EXERCISE: Each line from the top of the listing through the one holding "Retain the actual" should be restated word for word, with nothing added and no pictures.

DATASET CONTENT:

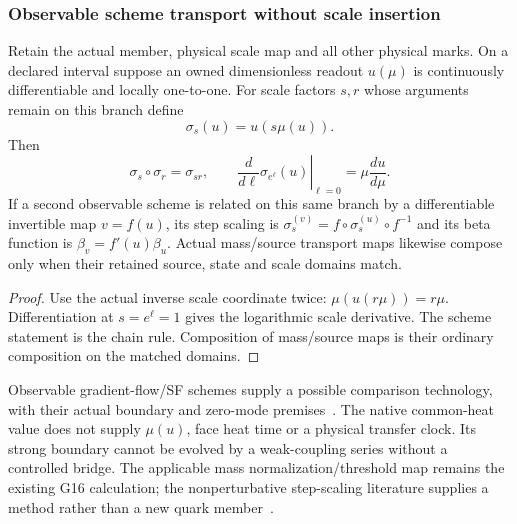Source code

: \documentclass[12pt,a4paper]{article}
\begin{document}
\subsubsection{Observable scheme transport without scale insertion}
\begin{proposition}
\label{p10:prop:v2210-lit-observable-step-scaling}
Retain the actual member, physical scale map and all other physical marks.
On a declared interval suppose an owned dimensionless readout $u(\mu)$ is
continuously differentiable and locally one-to-one. For scale factors $s,r$
whose arguments remain on this branch define
\[
 \sigma_s(u)=u(s\mu(u)).
\]
Then
\[
 \boxed{\sigma_s\circ\sigma_r=\sigma_{sr},\qquad
 \left.\frac{d}{d\ell}\sigma_{e^\ell}(u)\right|_{\ell=0}
 =\mu\frac{du}{d\mu}.}
\]
If a second observable scheme is related on this same branch by a
differentiable invertible map $v=f(u)$, its step scaling is
$\sigma_s^{(v)}=f\circ\sigma_s^{(u)}\circ f^{-1}$ and its beta function is
$\beta_v=f'(u)\beta_u$. Actual mass/source transport maps likewise compose
only when their retained source, state and scale domains match.
\end{proposition}
\begin{proof}
Use the actual inverse scale coordinate twice:
$\mu(u(r\mu))=r\mu$. Differentiation at $s=e^\ell=1$ gives the logarithmic
scale derivative. The scheme statement is the chain rule. Composition of
mass/source maps is their ordinary composition on the matched domains.
\end{proof}
Observable gradient-flow/SF schemes supply a possible comparison technology,
with their actual boundary and zero-mode premises~\cite{LitQCDFritzschRamos2013GF}.
The native common-heat value does not supply $\mu(u)$, face heat time or a
physical transfer clock. Its strong boundary cannot be evolved by a
weak-coupling series without a controlled bridge. The applicable mass
normalization/threshold map remains the existing G16 calculation; the
nonperturbative step-scaling literature supplies a method rather than a
new quark member~\cite{LitQCDALPHA2018MassRunning}.


\end{document}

EXERCISE RESULT:
Source code

: \documentclass[12pt,a4paper]{article}
\begin{document}
\subsubsection{Observable scheme transport without scale insertion}
\begin{proposition}
\label{p10:prop:v2210-lit-observable-step-scaling}
Retain the actual member, physical scale map and all other physical marks.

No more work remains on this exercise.